*** Available data ***

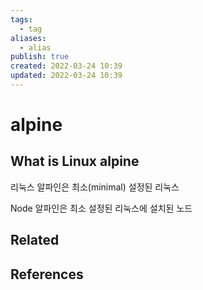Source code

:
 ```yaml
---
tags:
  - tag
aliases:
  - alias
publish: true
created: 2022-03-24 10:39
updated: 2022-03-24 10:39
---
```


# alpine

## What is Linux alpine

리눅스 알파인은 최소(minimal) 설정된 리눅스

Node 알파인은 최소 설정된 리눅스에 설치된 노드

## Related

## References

*** End of Available data ***
*** Available data ***

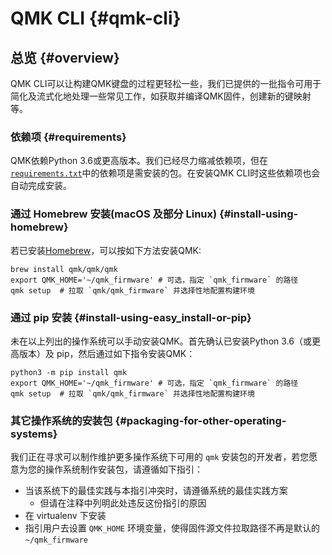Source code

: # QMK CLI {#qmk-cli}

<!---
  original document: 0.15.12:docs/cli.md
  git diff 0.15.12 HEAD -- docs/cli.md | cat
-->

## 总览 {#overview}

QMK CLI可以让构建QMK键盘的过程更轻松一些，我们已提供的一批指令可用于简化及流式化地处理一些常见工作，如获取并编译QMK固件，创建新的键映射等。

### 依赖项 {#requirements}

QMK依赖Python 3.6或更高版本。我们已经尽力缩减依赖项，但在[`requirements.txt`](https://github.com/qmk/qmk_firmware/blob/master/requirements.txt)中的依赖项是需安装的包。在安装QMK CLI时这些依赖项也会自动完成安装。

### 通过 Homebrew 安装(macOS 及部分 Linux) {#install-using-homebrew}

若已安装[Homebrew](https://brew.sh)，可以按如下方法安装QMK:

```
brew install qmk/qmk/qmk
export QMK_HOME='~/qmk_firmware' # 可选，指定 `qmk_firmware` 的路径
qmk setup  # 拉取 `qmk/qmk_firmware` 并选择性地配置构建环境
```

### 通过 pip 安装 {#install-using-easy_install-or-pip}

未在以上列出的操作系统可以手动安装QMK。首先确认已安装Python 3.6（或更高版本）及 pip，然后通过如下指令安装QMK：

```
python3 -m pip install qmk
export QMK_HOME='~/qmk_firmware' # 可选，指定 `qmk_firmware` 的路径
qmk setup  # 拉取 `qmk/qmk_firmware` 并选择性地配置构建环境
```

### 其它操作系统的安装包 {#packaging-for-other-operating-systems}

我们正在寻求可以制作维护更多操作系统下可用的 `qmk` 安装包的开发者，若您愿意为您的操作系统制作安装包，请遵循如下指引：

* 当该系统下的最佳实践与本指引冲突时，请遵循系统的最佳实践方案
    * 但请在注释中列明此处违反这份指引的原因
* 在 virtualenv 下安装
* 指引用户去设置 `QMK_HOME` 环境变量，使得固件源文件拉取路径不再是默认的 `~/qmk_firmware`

*** End of Available data ***

# [What the exercise asks]
Sift the material for lines that include the word "Homebrew", and copy each one.

# [Exercise result]
### 通过 Homebrew 安装(macOS 及部分 Linux) {#install-using-homebrew}
若已安装[Homebrew](https://brew.sh)，可以按如下方法安装QMK:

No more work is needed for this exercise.